I was running my AI scoring algorithm, which takes as inputs a bunch of calculated metrics and ratios (features - X axis), and feeds those into a Decision Tree algorithm (Random Forest), against a price prediction (Y axis), which then prints out a report that shows how well the algorithm performed in general (R-squared), and a list of features sorted by their influence on the Y variable (price).
There are numerous algorithms that can do this - the simplest being a Linear Regression model. Decision Trees offer a faster and more efficient - and perhaps more accurate - alternative to linear regression, provided that the tree is pruned and managed correctly and that the tree doesn't get lopsided or imbalanced.
But I ran into problems, especially when checking the results and data carefully. And most of the issues, were related to the data itself.
Data Alignment
I noticed that the predictive z-scores for my features didn't "line up" when I printed them twice. Turns out, this was a data alignment issue. When you are using dataframes, and making copies of these dataframes and merging them, you need to be very very careful or a column can get shifted.
This alignment issue was affecting my model because the metric that WAS a profitability metric, was now being assigned to a solvency metric. Now that I have this fixed, things look much more sensible. But making sure your dataframes are aligned, is a hard-learned lesson.
Outliers
Other issues I ran into today had to do with the fact that when I printed a report out (a weighted scoring report), certain values were far and away better than others. I didn't understand this, and discussed it with the AI I am using as a consultant, who suggested I print out z-scores.

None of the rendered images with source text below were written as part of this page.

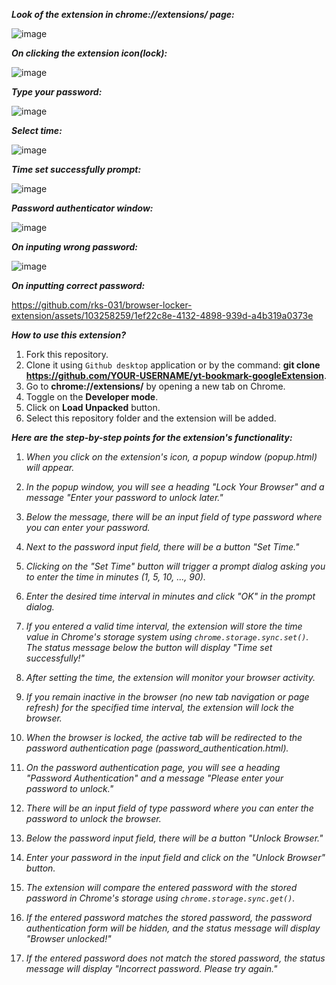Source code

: **_Look of the extension in chrome://extensions/ page:_**

![image](https://github.com/rks-031/browser-locker-extension/assets/103258259/a4f382b8-aaf9-42bd-8f0d-8e3373d35405)

**_On clicking the extension icon(lock):_**

![image](https://github.com/rks-031/browser-locker-extension/assets/103258259/f4fe2616-e640-4d29-9639-1da9d7c98310)

**_Type your password:_**

![image](https://github.com/rks-031/browser-locker-extension/assets/103258259/16147d93-2081-4199-b7f1-3eada70f01e7)

**_Select time:_**

![image](https://github.com/rks-031/browser-locker-extension/assets/103258259/2ddb209e-f213-4e8f-8d1e-ddb6280a5eb3)

**_Time set successfully prompt:_**

![image](https://github.com/rks-031/browser-locker-extension/assets/103258259/50fa048b-11a7-44b1-a667-5fdbfd2ec9ae)

**_Password authenticator window:_**

![image](https://github.com/rks-031/browser-locker-extension/assets/103258259/9d5e803d-6449-4af7-9571-8b80caf398c7)

**_On inputing wrong password:_**

![image](https://github.com/rks-031/browser-locker-extension/assets/103258259/b5e3ea4c-3fe6-402d-88bd-89a3c83e6f2f)

**_On inputting correct password:_**

https://github.com/rks-031/browser-locker-extension/assets/103258259/1ef22c8e-4132-4898-939d-a4b319a0373e

***How to use this extension?***

1. Fork this repository.
2. Clone it using `Github desktop` application or by the command: **git clone https://github.com/YOUR-USERNAME/yt-bookmark-googleExtension**.
3. Go to **chrome://extensions/** by opening a new tab on Chrome.
4. Toggle on the **Developer mode**.
5. Click on **Load Unpacked** button.
6. Select this repository folder and the extension will be added.

***Here are the step-by-step points for the extension's functionality:***

1. _When you click on the extension's icon, a popup window (popup.html) will appear._

2. _In the popup window, you will see a heading "Lock Your Browser" and a message "Enter your password to unlock later."_

3. _Below the message, there will be an input field of type password where you can enter your password._

4. _Next to the password input field, there will be a button "Set Time."_

5. _Clicking on the "Set Time" button will trigger a prompt dialog asking you to enter the time in minutes (1, 5, 10, ..., 90)._

6. _Enter the desired time interval in minutes and click "OK" in the prompt dialog._

7. _If you entered a valid time interval, the extension will store the time value in Chrome's storage system using `chrome.storage.sync.set()`. The status message below the button will display "Time set successfully!"_

8. _After setting the time, the extension will monitor your browser activity._

9. _If you remain inactive in the browser (no new tab navigation or page refresh) for the specified time interval, the extension will lock the browser._

10. _When the browser is locked, the active tab will be redirected to the password authentication page (password_authentication.html)._

11. _On the password authentication page, you will see a heading "Password Authentication" and a message "Please enter your password to unlock."_

12. _There will be an input field of type password where you can enter the password to unlock the browser._

13. _Below the password input field, there will be a button "Unlock Browser."_

14. _Enter your password in the input field and click on the "Unlock Browser" button._

15. _The extension will compare the entered password with the stored password in Chrome's storage using `chrome.storage.sync.get()`._

16. _If the entered password matches the stored password, the password authentication form will be hidden, and the status message will display "Browser unlocked!"_

17. _If the entered password does not match the stored password, the status message will display "Incorrect password. Please try again."_
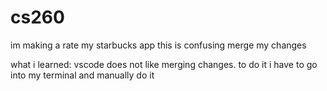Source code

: # cs260
im making a rate my starbucks app
this is confusing
merge my changes

what i learned: vscode does not like merging changes. to do it i have to go into my terminal and manually do it 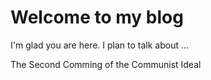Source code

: # Welcome to my blog

I'm glad you are here. I plan to talk about ...

The Second Comming of the Communist Ideal
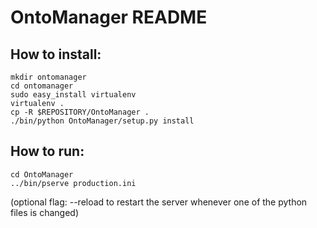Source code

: OntoManager README
==================



How to install:
---------------

    mkdir ontomanager
    cd ontomanager
    sudo easy_install virtualenv
    virtualenv .
    cp -R $REPOSITORY/OntoManager .
    ./bin/python OntoManager/setup.py install



How to run:
-----------

    cd OntoManager
    ../bin/pserve production.ini

(optional flag: --reload to restart the server whenever one of the python files is changed)
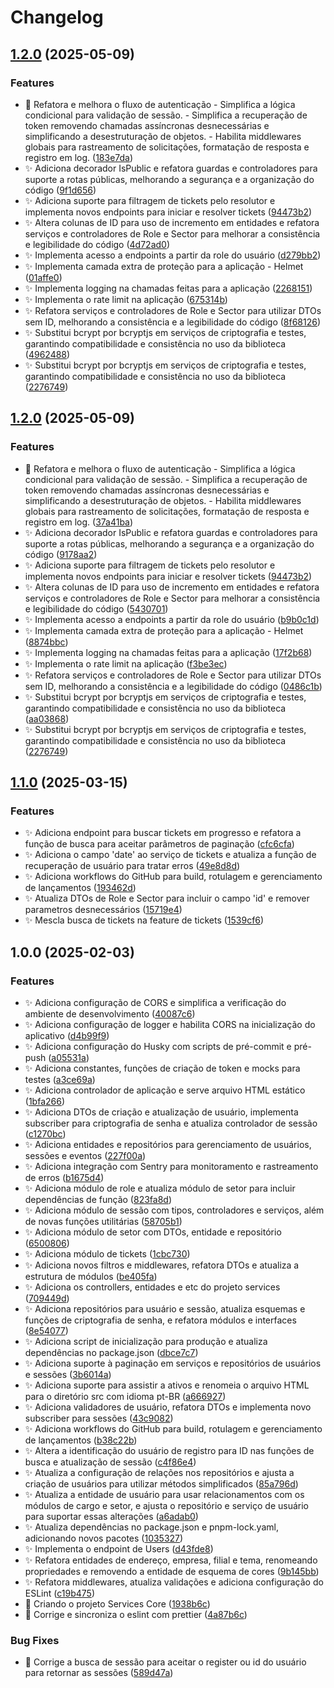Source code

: # Changelog

## [1.2.0](https://github.com/welllucky/Services-core/compare/v1.1.0...v1.2.0) (2025-05-09)


### Features

* :art: Refatora e melhora o fluxo de autenticação - Simplifica a lógica condicional para validação de sessão.  - Simplifica a recuperação de token removendo chamadas assíncronas desnecessárias e simplificando a desestruturação de objetos.  - Habilita middlewares globais para rastreamento de solicitações, formatação de resposta e registro em log. ([183e7da](https://github.com/welllucky/Services-core/commit/183e7da535e0060eca59cdd5bb843edb9c1f0a19))
* :sparkles: Adiciona decorador IsPublic e refatora guardas e controladores para suporte a rotas públicas, melhorando a segurança e a organização do código ([9f1d656](https://github.com/welllucky/Services-core/commit/9f1d6562914f0aa514cffef3f4edad0fc33e6989))
* :sparkles: Adiciona suporte para filtragem de tickets pelo resolutor e implementa novos endpoints para iniciar e resolver tickets ([94473b2](https://github.com/welllucky/Services-core/commit/94473b258f4174e446934d04c527d3be0f8dec46))
* :sparkles: Altera colunas de ID para uso de incremento em entidades e refatora serviços e controladores de Role e Sector para melhorar a consistência e legibilidade do código ([4d72ad0](https://github.com/welllucky/Services-core/commit/4d72ad089351e621542ea89bd5e99906bc51f3fa))
* :sparkles: Implementa acesso a endpoints a partir da role do usuário ([d279bb2](https://github.com/welllucky/Services-core/commit/d279bb28efabb2f3740c909e5c4a9bc535ed8621))
* :sparkles: Implementa camada extra de proteção para a aplicação - Helmet ([01affe0](https://github.com/welllucky/Services-core/commit/01affe0a4c6ae77c2a7fefc0b665fce28180d06f))
* :sparkles: Implementa logging na chamadas feitas para a aplicação ([2268151](https://github.com/welllucky/Services-core/commit/2268151679602ad5373109230e498dd0b36c8dee))
* :sparkles: Implementa o rate limit na aplicação ([675314b](https://github.com/welllucky/Services-core/commit/675314b3435979b7eee7e559c1a5435ebedc7b53))
* :sparkles: Refatora serviços e controladores de Role e Sector para utilizar DTOs sem ID, melhorando a consistência e a legibilidade do código ([8f68126](https://github.com/welllucky/Services-core/commit/8f6812644f38bc6da3124cde7c56621e94687e63))
* :sparkles: Substitui bcrypt por bcryptjs em serviços de criptografia e testes, garantindo compatibilidade e consistência no uso da biblioteca ([4962488](https://github.com/welllucky/Services-core/commit/49624885eece074230421a367bf5e2df9490b0e5))
* :sparkles: Substitui bcrypt por bcryptjs em serviços de criptografia e testes, garantindo compatibilidade e consistência no uso da biblioteca ([2276749](https://github.com/welllucky/Services-core/commit/2276749de9a98917c0688344cf4e8f9992691c42))

## [1.2.0](https://github.com/welllucky/Services-core/compare/v1.1.0...v1.2.0) (2025-05-09)

### Features

-   :art: Refatora e melhora o fluxo de autenticação - Simplifica a lógica condicional para validação de sessão. - Simplifica a recuperação de token removendo chamadas assíncronas desnecessárias e simplificando a desestruturação de objetos. - Habilita middlewares globais para rastreamento de solicitações, formatação de resposta e registro em log. ([37a41ba](https://github.com/welllucky/Services-core/commit/37a41bad171428bff7901f3bb86071b184de403a))
-   :sparkles: Adiciona decorador IsPublic e refatora guardas e controladores para suporte a rotas públicas, melhorando a segurança e a organização do código ([9178aa2](https://github.com/welllucky/Services-core/commit/9178aa25d308461cf8fc083d3e30eacefed5cc27))
-   :sparkles: Adiciona suporte para filtragem de tickets pelo resolutor e implementa novos endpoints para iniciar e resolver tickets ([94473b2](https://github.com/welllucky/Services-core/commit/94473b258f4174e446934d04c527d3be0f8dec46))
-   :sparkles: Altera colunas de ID para uso de incremento em entidades e refatora serviços e controladores de Role e Sector para melhorar a consistência e legibilidade do código ([5430701](https://github.com/welllucky/Services-core/commit/54307013ae4188cd24ab1df8d2fb2cf9008a5a1a))
-   :sparkles: Implementa acesso a endpoints a partir da role do usuário ([b9b0c1d](https://github.com/welllucky/Services-core/commit/b9b0c1d675ed1375220ae23a0a8e2908019d65bc))
-   :sparkles: Implementa camada extra de proteção para a aplicação - Helmet ([8874bbc](https://github.com/welllucky/Services-core/commit/8874bbc9f5d0ad0c50685548f0126fa58f99a73e))
-   :sparkles: Implementa logging na chamadas feitas para a aplicação ([17f2b68](https://github.com/welllucky/Services-core/commit/17f2b684e56f965f5e999805d443df7ef0b9b5be))
-   :sparkles: Implementa o rate limit na aplicação ([f3be3ec](https://github.com/welllucky/Services-core/commit/f3be3ec6ab11819d09797ac8550c6e18b25b79dc))
-   :sparkles: Refatora serviços e controladores de Role e Sector para utilizar DTOs sem ID, melhorando a consistência e a legibilidade do código ([0486c1b](https://github.com/welllucky/Services-core/commit/0486c1bbf41e325ee774af9091e75a7fa72695fd))
-   :sparkles: Substitui bcrypt por bcryptjs em serviços de criptografia e testes, garantindo compatibilidade e consistência no uso da biblioteca ([aa03868](https://github.com/welllucky/Services-core/commit/aa038683863720aff21265772583b124a4b367f1))
-   :sparkles: Substitui bcrypt por bcryptjs em serviços de criptografia e testes, garantindo compatibilidade e consistência no uso da biblioteca ([2276749](https://github.com/welllucky/Services-core/commit/2276749de9a98917c0688344cf4e8f9992691c42))

## [1.1.0](https://github.com/welllucky/Services-core/compare/v1.0.0...v1.1.0) (2025-03-15)

### Features

-   :sparkles: Adiciona endpoint para buscar tickets em progresso e refatora a função de busca para aceitar parâmetros de paginação ([cfc6cfa](https://github.com/welllucky/Services-core/commit/cfc6cfae6f1b9798253db06ac70732e02dd30687))
-   :sparkles: Adiciona o campo 'date' ao serviço de tickets e atualiza a função de recuperação de usuário para tratar erros ([49e8d8d](https://github.com/welllucky/Services-core/commit/49e8d8d28d781ef4f326bef29ef0c0296c3a0ea3))
-   :sparkles: Adiciona workflows do GitHub para build, rotulagem e gerenciamento de lançamentos ([193462d](https://github.com/welllucky/Services-core/commit/193462d471cc590499a06607282b1616b8c7c5db))
-   :sparkles: Atualiza DTOs de Role e Sector para incluir o campo 'id' e remover parametros desnecessários ([15719e4](https://github.com/welllucky/Services-core/commit/15719e4d3ba1e0ade4039f820d4db547aa464b80))
-   :sparkles: Mescla busca de tickets na feature de tickets ([1539cf6](https://github.com/welllucky/Services-core/commit/1539cf676ec03fc8dae40b077752380f6dafd9ea))

## 1.0.0 (2025-02-03)

### Features

-   :sparkles: Adiciona configuração de CORS e simplifica a verificação do ambiente de desenvolvimento ([40087c6](https://github.com/welllucky/Services-core/commit/40087c6bad8fffc9a20724c2e806eb17339d1fc5))
-   :sparkles: Adiciona configuração de logger e habilita CORS na inicialização do aplicativo ([d4b99f9](https://github.com/welllucky/Services-core/commit/d4b99f923cc79896ce7de235a6a59b7ab1c3c4d4))
-   :sparkles: Adiciona configuração do Husky com scripts de pré-commit e pré-push ([a05531a](https://github.com/welllucky/Services-core/commit/a05531ad33c39711e05567e74ccb560d18823866))
-   :sparkles: Adiciona constantes, funções de criação de token e mocks para testes ([a3ce69a](https://github.com/welllucky/Services-core/commit/a3ce69a9c9c4022189c3818ac7b7c69f307ca888))
-   :sparkles: Adiciona controlador de aplicação e serve arquivo HTML estático ([1bfa266](https://github.com/welllucky/Services-core/commit/1bfa266db30de296da7e9043096265400e6b9775))
-   :sparkles: Adiciona DTOs de criação e atualização de usuário, implementa subscriber para criptografia de senha e atualiza controlador de sessão ([c1270bc](https://github.com/welllucky/Services-core/commit/c1270bcb8896459d16833a47b46c2766f3f28a3c))
-   :sparkles: Adiciona entidades e repositórios para gerenciamento de usuários, sessões e eventos ([227f00a](https://github.com/welllucky/Services-core/commit/227f00a22ce8b9fd79ce85a568518ca45438541a))
-   :sparkles: Adiciona integração com Sentry para monitoramento e rastreamento de erros ([b1675d4](https://github.com/welllucky/Services-core/commit/b1675d488cc8eb0eb90cfe25c8b421c8c94d4c10))
-   :sparkles: Adiciona módulo de role e atualiza módulo de setor para incluir dependências de função ([823fa8d](https://github.com/welllucky/Services-core/commit/823fa8dd41927725a46f5ffee0986e41db8618a0))
-   :sparkles: Adiciona módulo de sessão com tipos, controladores e serviços, além de novas funções utilitárias ([58705b1](https://github.com/welllucky/Services-core/commit/58705b1fc9ccfb10e4be96409d16082e15d38bb4))
-   :sparkles: Adiciona módulo de setor com DTOs, entidade e repositório ([6500806](https://github.com/welllucky/Services-core/commit/6500806f2418d564035e00f3d116383b6af95636))
-   :sparkles: Adiciona módulo de tickets ([1cbc730](https://github.com/welllucky/Services-core/commit/1cbc730be728514b70c7e8fafe537221cca286a4))
-   :sparkles: Adiciona novos filtros e middlewares, refatora DTOs e atualiza a estrutura de módulos ([be405fa](https://github.com/welllucky/Services-core/commit/be405faf9b95e800d4c77abe741350333aea79d3))
-   :sparkles: Adiciona os controllers, entidades e etc do projeto services ([709449d](https://github.com/welllucky/Services-core/commit/709449db89262155c349dca8deada28a860b6395))
-   :sparkles: Adiciona repositórios para usuário e sessão, atualiza esquemas e funções de criptografia de senha, e refatora módulos e interfaces ([8e54077](https://github.com/welllucky/Services-core/commit/8e54077bd7c98eee9db8448bfd0ebca0de0dc362))
-   :sparkles: Adiciona script de inicialização para produção e atualiza dependências no package.json ([dbce7c7](https://github.com/welllucky/Services-core/commit/dbce7c7f24c80744fbc4454b9ccb65f57e1a566a))
-   :sparkles: Adiciona suporte à paginação em serviços e repositórios de usuários e sessões ([3b6014a](https://github.com/welllucky/Services-core/commit/3b6014a647f88cb99b592f66ad93ac98a1cc7dbc))
-   :sparkles: Adiciona suporte para assistir a ativos e renomeia o arquivo HTML para o diretório src com idioma pt-BR ([a666927](https://github.com/welllucky/Services-core/commit/a66692792596f35f7bd6d0d10531b9a03f1c2173))
-   :sparkles: Adiciona validadores de usuário, refatora DTOs e implementa novo subscriber para sessões ([43c9082](https://github.com/welllucky/Services-core/commit/43c908224d24c0710fe5b465e9efdbe1d905293d))
-   :sparkles: Adiciona workflows do GitHub para build, rotulagem e gerenciamento de lançamentos ([b38c22b](https://github.com/welllucky/Services-core/commit/b38c22b4e670915d79f92b20c324984b5b217b2d))
-   :sparkles: Altera a identificação do usuário de registro para ID nas funções de busca e atualização de sessão ([c4f86e4](https://github.com/welllucky/Services-core/commit/c4f86e451701529d239a7cfecdc83a7521947f46))
-   :sparkles: Atualiza a configuração de relações nos repositórios e ajusta a criação de usuários para utilizar métodos simplificados ([85a796d](https://github.com/welllucky/Services-core/commit/85a796de7c444cd802c8ef2e5baa6597886cbbdf))
-   :sparkles: Atualiza a entidade de usuário para usar relacionamentos com os módulos de cargo e setor, e ajusta o repositório e serviço de usuário para suportar essas alterações ([a6adab0](https://github.com/welllucky/Services-core/commit/a6adab07c82f64761ef8b8594c4cdad0818bca92))
-   :sparkles: Atualiza dependências no package.json e pnpm-lock.yaml, adicionando novos pacotes ([1035327](https://github.com/welllucky/Services-core/commit/10353278fcbe745b434c94c726387acc2229f111))
-   :sparkles: Implementa o endpoint de Users ([d43fde8](https://github.com/welllucky/Services-core/commit/d43fde86e84a7a6646048379d743ea03315d0ba1))
-   :sparkles: Refatora entidades de endereço, empresa, filial e tema, renomeando propriedades e removendo a entidade de esquema de cores ([9b145bb](https://github.com/welllucky/Services-core/commit/9b145bb1c03c8eea2fdf2dfac5dad7218c41691f))
-   :sparkles: Refatora middlewares, atualiza validações e adiciona configuração do ESLint ([c19b475](https://github.com/welllucky/Services-core/commit/c19b4754946407da766a09e3a1c1f1664a4768fa))
-   :tada: Criando o projeto Services Core ([1938b6c](https://github.com/welllucky/Services-core/commit/1938b6cffcfe7ddc005111d6541da64f534b6a3f))
-   :wrench: Corrige e sincroniza o eslint com prettier ([4a87b6c](https://github.com/welllucky/Services-core/commit/4a87b6c6137ef24952f9a37f692e60d0d7f653da))

### Bug Fixes

-   :bug: Corrige a busca de sessão para aceitar o register ou id do usuário para retornar as sessões ([589d47a](https://github.com/welllucky/Services-core/commit/589d47a86eaa117712d3dcd33a9f74fc8094337c))

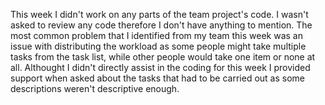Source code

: This week I didn't work on any parts of the team project's code. I wasn't asked to review any code therefore I don't have anything to mention.
The most common problem that I identified from my team this week was an issue with distributing the workload as some people might take multiple tasks from the task list, while other people would take one item or none at all.
Althought I didn't directly assist in the coding for this week I provided support when asked about the tasks that had to be carried out as some descriptions weren't descriptive enough.
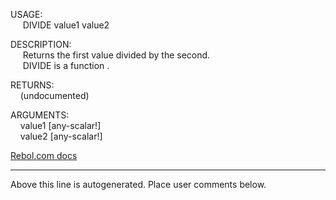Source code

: USAGE:  
&nbsp;&nbsp;&nbsp;&nbsp;&nbsp;DIVIDE&nbsp;value1&nbsp;value2&nbsp;  
  
DESCRIPTION:  
&nbsp;&nbsp;&nbsp;&nbsp;&nbsp;Returns&nbsp;the&nbsp;first&nbsp;value&nbsp;divided&nbsp;by&nbsp;the&nbsp;second.  
&nbsp;&nbsp;&nbsp;&nbsp;&nbsp;DIVIDE&nbsp;is&nbsp;a&nbsp;function&nbsp;.  
  
RETURNS:  
&nbsp;&nbsp;&nbsp;&nbsp;(undocumented)  
  
ARGUMENTS:  
&nbsp;&nbsp;&nbsp;&nbsp;value1&nbsp;[any-scalar!]  
&nbsp;&nbsp;&nbsp;&nbsp;value2&nbsp;[any-scalar!]  

[Rebol.com docs](http://www.rebol.com/r3/docs/functions/divide.html)
___
Above this line is autogenerated. Place user comments below.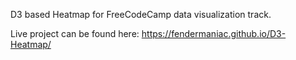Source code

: D3 based Heatmap for FreeCodeCamp data visualization track.  

Live project can be found here: https://fendermaniac.github.io/D3-Heatmap/
 
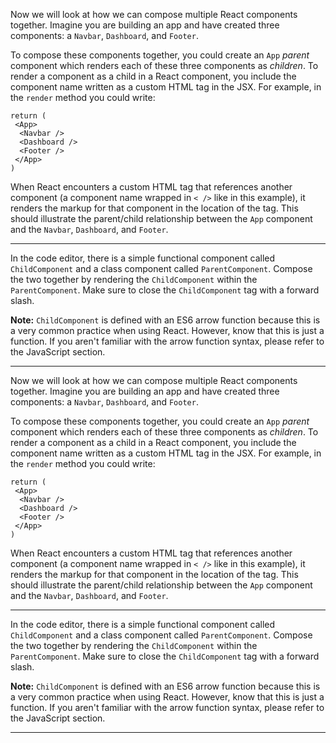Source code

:<div class="challenge-instructions react"><div><section id="description">
<p>Now we will look at how we can compose multiple React components together. Imagine you are building an app and have created three components: a <code>Navbar</code>, <code>Dashboard</code>, and <code>Footer</code>.</p>
<p>To compose these components together, you could create an <code>App</code> <em>parent</em> component which renders each of these three components as <em>children</em>. To render a component as a child in a React component, you include the component name written as a custom HTML tag in the JSX. For example, in the <code>render</code> method you could write:</p>
<pre class="language-jsx"><code class="language-jsx">return (
 &lt;App&gt;
  &lt;Navbar /&gt;
  &lt;Dashboard /&gt;
  &lt;Footer /&gt;
 &lt;/App&gt;
)
</code></pre>
<p>When React encounters a custom HTML tag that references another component (a component name wrapped in <code>&lt; /&gt;</code> like in this example), it renders the markup for that component in the location of the tag. This should illustrate the parent/child relationship between the <code>App</code> component and the <code>Navbar</code>, <code>Dashboard</code>, and <code>Footer</code>.</p>
</section></div><hr/><div><section id="instructions">
<p>In the code editor, there is a simple functional component called <code>ChildComponent</code> and a class component called <code>ParentComponent</code>. Compose the two together by rendering the <code>ChildComponent</code> within the <code>ParentComponent</code>. Make sure to close the <code>ChildComponent</code> tag with a forward slash.</p>
<p><strong>Note:</strong> <code>ChildComponent</code> is defined with an ES6 arrow function because this is a very common practice when using React. However, know that this is just a function. If you aren't familiar with the arrow function syntax, please refer to the JavaScript section.</p>
</section></div><hr/></div><div class="challenge-instructions react"><div><section id="description">
<p>Now we will look at how we can compose multiple React components together. Imagine you are building an app and have created three components: a <code>Navbar</code>, <code>Dashboard</code>, and <code>Footer</code>.</p>
<p>To compose these components together, you could create an <code>App</code> <em>parent</em> component which renders each of these three components as <em>children</em>. To render a component as a child in a React component, you include the component name written as a custom HTML tag in the JSX. For example, in the <code>render</code> method you could write:</p>
<pre class="language-jsx"><code class="language-jsx">return (
 &lt;App&gt;
  &lt;Navbar /&gt;
  &lt;Dashboard /&gt;
  &lt;Footer /&gt;
 &lt;/App&gt;
)
</code></pre>
<p>When React encounters a custom HTML tag that references another component (a component name wrapped in <code>&lt; /&gt;</code> like in this example), it renders the markup for that component in the location of the tag. This should illustrate the parent/child relationship between the <code>App</code> component and the <code>Navbar</code>, <code>Dashboard</code>, and <code>Footer</code>.</p>
</section></div><hr/><div><section id="instructions">
<p>In the code editor, there is a simple functional component called <code>ChildComponent</code> and a class component called <code>ParentComponent</code>. Compose the two together by rendering the <code>ChildComponent</code> within the <code>ParentComponent</code>. Make sure to close the <code>ChildComponent</code> tag with a forward slash.</p>
<p><strong>Note:</strong> <code>ChildComponent</code> is defined with an ES6 arrow function because this is a very common practice when using React. However, know that this is just a function. If you aren't familiar with the arrow function syntax, please refer to the JavaScript section.</p>
</section></div><hr/></div>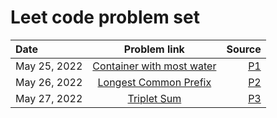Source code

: # Leet code problem set
| Date        | Problem link  																			| Source        |
| :---        | :----:     																				| ---: 			|
| May 25, 2022| [Container with most water](https://leetcode.com/problems/container-with-most-water/) 	| [P1](P1)  	|
| May 26, 2022| [Longest Common Prefix](https://leetcode.com/problems/longest-common-prefix/) 			| [P2](P2)  	|
| May 27, 2022| [Triplet Sum](https://leetcode.com/problems/3sum/) 										| [P3](P3)  	|
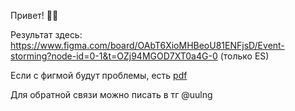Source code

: Привет! 👋🏻

Результат здесь: https://www.figma.com/board/OAbT6XioMHBeoU81ENFjsD/Event-storming?node-id=0-1&t=OZj94MGOD7XT0a4G-0 (только ES)

Если с фигмой будут проблемы, есть [pdf](./Event%20storming.pdf)

Для обратной связи можно писать в тг @uulng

Well, if we look below, we have an evToEBITDA metric of 10.392 (insane value) on 2023 Paramount reporting data.
=== Z-scores for PARA on 2023-12-31 ===
Z-scores for PARA on 2023-12-31 in pillar 'Profitability':
grossProfitMargin: -0.263
operatingProfitMargin: 0.038
netProfitMargin: 0.029
returnOnAssets: -0.033
returnOnEquity: -0.006
returnOnCapitalEmployed: -0.089
returnOnTangibleAssets: 0.004
earningsYield: 0.008
freeCashFlowYield: 0.000
nopat_to_totalAssets: -0.170
operatingReturnOnAssets: -0.215
returnOnInvestedCapital: -0.031
ebitda_to_totalAssets: -0.384
operatingCashFlowToSales: 0.036
evToSales: -0.044
evToOperatingCashFlow: 0.054
evToEBITDA: 10.392
evToFreeCashFlow: 0.039
I audited the metrics and statements, and indeed this is correct - based on what Yahoo was returning to me on the income statement for that year (Normalized EBITDA). The unnormalized EBITDA was better, but in most cases, analysts use the Normalized value. You can't do one-offs in your code for things like this, so what do you do?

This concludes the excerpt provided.